The required result is every line of the records that includes "This".

Stored items:
◇ ◇ ◇ ◇
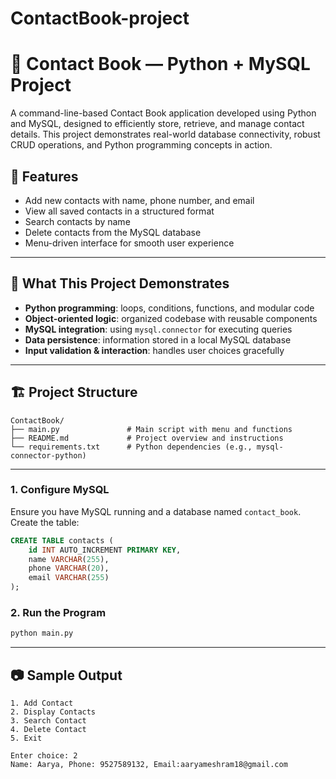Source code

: # ContactBook-project
# 📇 Contact Book — Python + MySQL Project

A command-line-based Contact Book application developed using Python and MySQL, designed to efficiently store, retrieve, and manage contact details. This project demonstrates real-world database connectivity, robust CRUD operations, and Python programming concepts in action.



## 🚀 Features

- Add new contacts with name, phone number, and email
- View all saved contacts in a structured format
- Search contacts by name
- Delete contacts from the MySQL database
- Menu-driven interface for smooth user experience

---

## 🧠 What This Project Demonstrates

- **Python programming**: loops, conditions, functions, and modular code
- **Object-oriented logic**: organized codebase with reusable components
- **MySQL integration**: using `mysql.connector` for executing queries
- **Data persistence**: information stored in a local MySQL database
- **Input validation & interaction**: handles user choices gracefully

---

## 🏗️ Project Structure

```
ContactBook/
├── main.py               # Main script with menu and functions
├── README.md             # Project overview and instructions
└── requirements.txt      # Python dependencies (e.g., mysql-connector-python)
```

---



### 1. Configure MySQL
Ensure you have MySQL running and a database named `contact_book`. Create the table:
```sql
CREATE TABLE contacts (
    id INT AUTO_INCREMENT PRIMARY KEY,
    name VARCHAR(255),
    phone VARCHAR(20),
    email VARCHAR(255)
);
```

### 2. Run the Program
```bash
python main.py
```

---

## 📷 Sample Output
```
1. Add Contact
2. Display Contacts
3. Search Contact
4. Delete Contact
5. Exit

Enter choice: 2
Name: Aarya, Phone: 9527589132, Email:aaryameshram18@gmail.com
```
◇ ◇ ◇ ◇
[YOUR RESPONSE]
A command-line-based Contact Book application developed using Python and MySQL, designed to efficiently store, retrieve, and manage contact details. This project demonstrates real-world database connectivity, robust CRUD operations, and Python programming concepts in action.
## 🧠 What This Project Demonstrates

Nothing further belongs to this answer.